• **What you are asked to do**:
Please restate each entry that appears below word for word, without its pictures.

• **The data**:
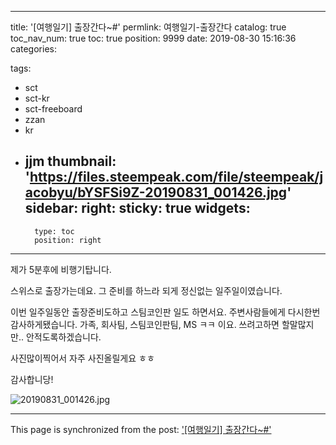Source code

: 
---
title: '[여행일기] 출장간다~#'
permlink: 여행일기-출장간다
catalog: true
toc_nav_num: true
toc: true
position: 9999
date: 2019-08-30 15:16:36
categories:

tags:
- sct
- sct-kr
- sct-freeboard
- zzan
- kr
- jjm
thumbnail: 'https://files.steempeak.com/file/steempeak/jacobyu/bYSFSi9Z-20190831_001426.jpg'
sidebar:
    right:
        sticky: true
widgets:
    -
        type: toc
        position: right
---


제가 5분후에 비행기탑니다.

스위스로 출장가는데요. 그 준비를 하느라 되게 정신없는 일주일이였습니다.

이번 일주일동안 출장준비도하고 스팀코인판 일도 하면서요. 주변사람들에게 다시한번 감사하게됐습니다.
가족, 회사팀, 스팀코인판팀, MS ㅋㅋ 이요.
쓰려고하면 할말많지만.. 안적도록하겠습니다. 

사진많이찍어서 자주 사진올릴게요 ㅎㅎ

감사합니당!

![20190831_001426.jpg](https://files.steempeak.com/file/steempeak/jacobyu/bYSFSi9Z-20190831_001426.jpg)



- - -

This page is synchronized from the post: ['[여행일기] 출장간다~#'](https://steempeak.com/@jacobyu/4f5vvj)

• **Finished exercise**:
Source code

: 
---
title: '[여행일기] 출장간다~#'
permlink: 여행일기-출장간다
catalog: true
toc_nav_num: true
toc: true
position: 9999
date: 2019-08-30 15:16:36
categories:

tags:
- sct
- sct-kr
- sct-freeboard
- zzan
- kr
- jjm
thumbnail: 'https://files.steempeak.com/file/steempeak/jacobyu/bYSFSi9Z-20190831_001426.jpg'
sidebar:
    right:
        sticky: true
widgets:
    -
        type: toc
        position: right
---


제가 5분후에 비행기탑니다.

스위스로 출장가는데요. 그 준비를 하느라 되게 정신없는 일주일이였습니다.

이번 일주일동안 출장준비도하고 스팀코인판 일도 하면서요. 주변사람들에게 다시한번 감사하게됐습니다.
가족, 회사팀, 스팀코인판팀, MS ㅋㅋ 이요.
쓰려고하면 할말많지만.. 안적도록하겠습니다. 

사진많이찍어서 자주 사진올릴게요 ㅎㅎ

감사합니당!

![20190831_001426.jpg](https://files.steempeak.com/file/steempeak/jacobyu/bYSFSi9Z-20190831_001426.jpg)



- - -

This page is synchronized from the post: ['[여행일기] 출장간다~#'](https://steempeak.com/@jacobyu/4f5vvj)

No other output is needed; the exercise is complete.